= DATASET CONTENT =
#####

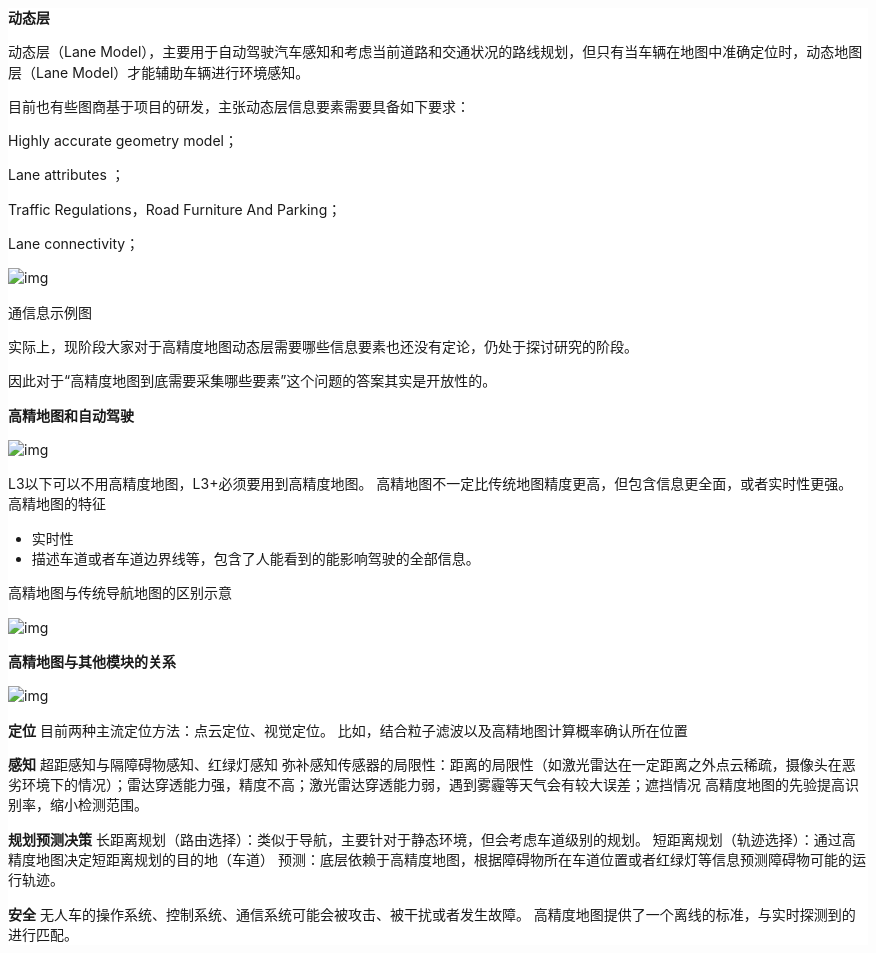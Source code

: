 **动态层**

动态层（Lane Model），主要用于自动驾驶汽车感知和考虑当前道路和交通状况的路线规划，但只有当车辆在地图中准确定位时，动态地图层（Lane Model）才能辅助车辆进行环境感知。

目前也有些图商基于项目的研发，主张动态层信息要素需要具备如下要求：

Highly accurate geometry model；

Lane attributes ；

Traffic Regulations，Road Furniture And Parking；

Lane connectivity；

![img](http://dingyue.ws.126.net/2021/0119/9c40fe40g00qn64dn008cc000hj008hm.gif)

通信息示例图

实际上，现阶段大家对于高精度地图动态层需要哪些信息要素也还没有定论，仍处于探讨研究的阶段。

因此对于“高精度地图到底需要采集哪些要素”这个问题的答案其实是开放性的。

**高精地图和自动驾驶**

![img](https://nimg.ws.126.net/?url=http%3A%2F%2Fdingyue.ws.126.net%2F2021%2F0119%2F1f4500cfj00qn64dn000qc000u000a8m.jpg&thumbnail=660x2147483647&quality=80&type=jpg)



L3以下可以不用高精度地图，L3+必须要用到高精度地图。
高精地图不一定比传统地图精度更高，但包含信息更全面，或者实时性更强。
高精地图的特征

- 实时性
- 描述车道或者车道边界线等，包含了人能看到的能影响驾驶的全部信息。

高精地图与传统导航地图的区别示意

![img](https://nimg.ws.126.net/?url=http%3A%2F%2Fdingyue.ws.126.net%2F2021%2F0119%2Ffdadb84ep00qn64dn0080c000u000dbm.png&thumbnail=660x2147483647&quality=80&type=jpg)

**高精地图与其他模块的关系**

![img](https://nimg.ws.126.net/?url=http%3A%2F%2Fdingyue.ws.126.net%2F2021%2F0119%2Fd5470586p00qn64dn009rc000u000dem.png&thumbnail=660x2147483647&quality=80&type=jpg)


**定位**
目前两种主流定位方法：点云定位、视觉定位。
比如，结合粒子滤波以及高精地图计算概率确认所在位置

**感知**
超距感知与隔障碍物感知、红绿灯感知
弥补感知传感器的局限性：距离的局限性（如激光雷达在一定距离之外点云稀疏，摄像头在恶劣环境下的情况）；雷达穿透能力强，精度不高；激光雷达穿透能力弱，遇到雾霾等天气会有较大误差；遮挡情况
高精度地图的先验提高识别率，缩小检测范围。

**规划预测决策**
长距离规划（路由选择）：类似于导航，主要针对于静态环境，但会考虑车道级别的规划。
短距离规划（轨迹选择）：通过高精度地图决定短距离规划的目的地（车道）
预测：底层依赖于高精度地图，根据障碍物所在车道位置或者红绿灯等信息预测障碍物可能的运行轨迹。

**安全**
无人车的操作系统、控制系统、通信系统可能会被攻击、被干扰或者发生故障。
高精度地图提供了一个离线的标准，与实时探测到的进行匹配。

#####

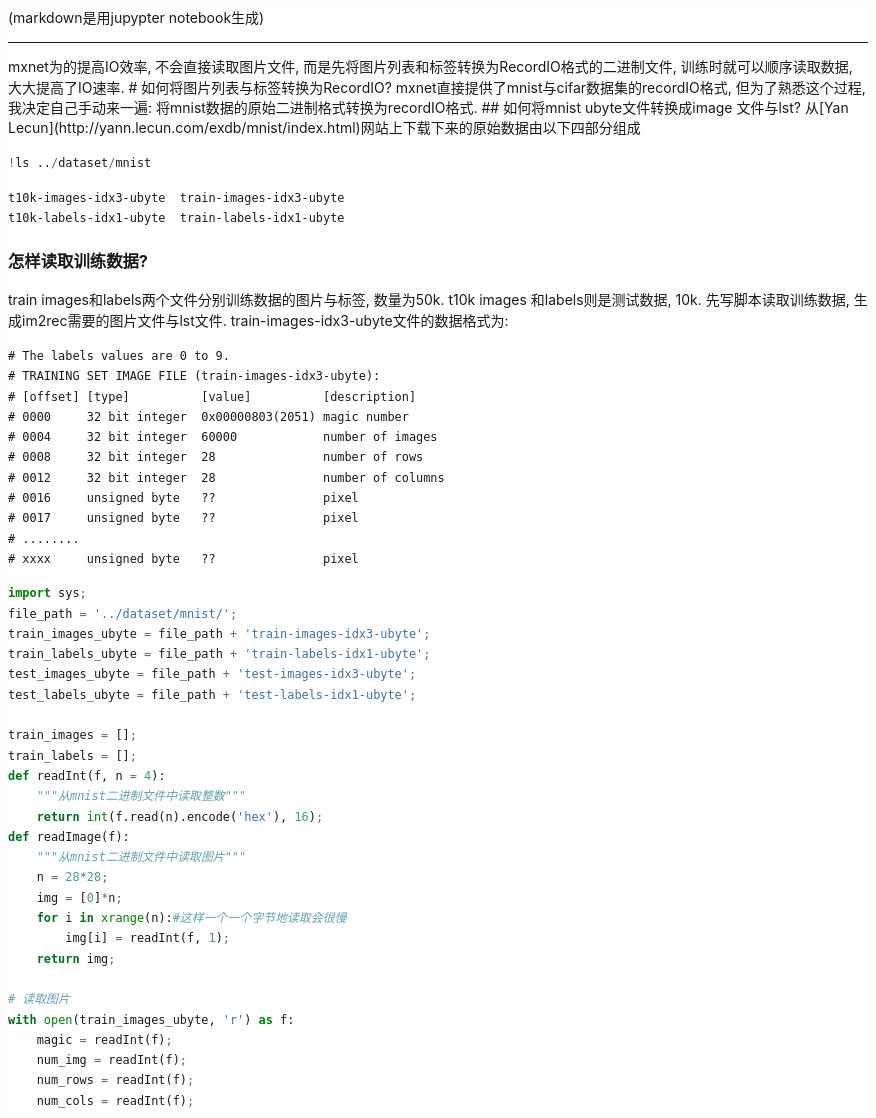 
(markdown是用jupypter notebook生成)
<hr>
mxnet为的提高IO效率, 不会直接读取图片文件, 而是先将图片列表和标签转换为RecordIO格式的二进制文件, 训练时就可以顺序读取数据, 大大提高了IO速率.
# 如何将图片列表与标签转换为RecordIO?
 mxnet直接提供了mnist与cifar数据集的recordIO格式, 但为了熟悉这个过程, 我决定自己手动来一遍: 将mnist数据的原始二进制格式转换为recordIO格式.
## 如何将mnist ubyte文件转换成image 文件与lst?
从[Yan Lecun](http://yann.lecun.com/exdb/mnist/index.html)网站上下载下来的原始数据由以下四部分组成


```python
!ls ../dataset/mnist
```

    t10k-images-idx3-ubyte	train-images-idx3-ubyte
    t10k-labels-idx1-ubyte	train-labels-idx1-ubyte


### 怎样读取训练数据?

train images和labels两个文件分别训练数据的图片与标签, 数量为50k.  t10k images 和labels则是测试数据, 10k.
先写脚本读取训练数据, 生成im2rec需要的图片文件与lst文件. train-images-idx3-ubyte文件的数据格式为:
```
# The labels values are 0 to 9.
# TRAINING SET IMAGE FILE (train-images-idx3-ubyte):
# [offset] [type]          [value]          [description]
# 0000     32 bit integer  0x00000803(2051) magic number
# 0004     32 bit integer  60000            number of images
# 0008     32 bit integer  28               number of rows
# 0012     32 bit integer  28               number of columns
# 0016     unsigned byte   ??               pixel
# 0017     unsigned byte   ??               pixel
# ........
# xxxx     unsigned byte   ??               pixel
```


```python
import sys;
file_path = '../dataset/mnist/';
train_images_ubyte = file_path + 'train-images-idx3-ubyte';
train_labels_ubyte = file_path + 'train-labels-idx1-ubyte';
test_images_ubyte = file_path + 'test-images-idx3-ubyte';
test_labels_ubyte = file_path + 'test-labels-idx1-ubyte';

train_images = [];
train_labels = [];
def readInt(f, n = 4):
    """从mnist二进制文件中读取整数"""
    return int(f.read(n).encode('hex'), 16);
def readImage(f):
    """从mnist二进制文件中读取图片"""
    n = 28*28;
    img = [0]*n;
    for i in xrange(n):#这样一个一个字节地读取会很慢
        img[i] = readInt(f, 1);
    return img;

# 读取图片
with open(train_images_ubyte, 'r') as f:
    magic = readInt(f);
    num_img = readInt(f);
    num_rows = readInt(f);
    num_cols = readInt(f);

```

#####

= DIRECTIONS FOR THIS TASK =
Scan the material above for lines holding the string "integer" and copy those lines.

= RESPONSE BELOW =
# 0000     32 bit integer  0x00000803(2051) magic number
# 0004     32 bit integer  60000            number of images
# 0008     32 bit integer  28               number of rows
# 0012     32 bit integer  28               number of columns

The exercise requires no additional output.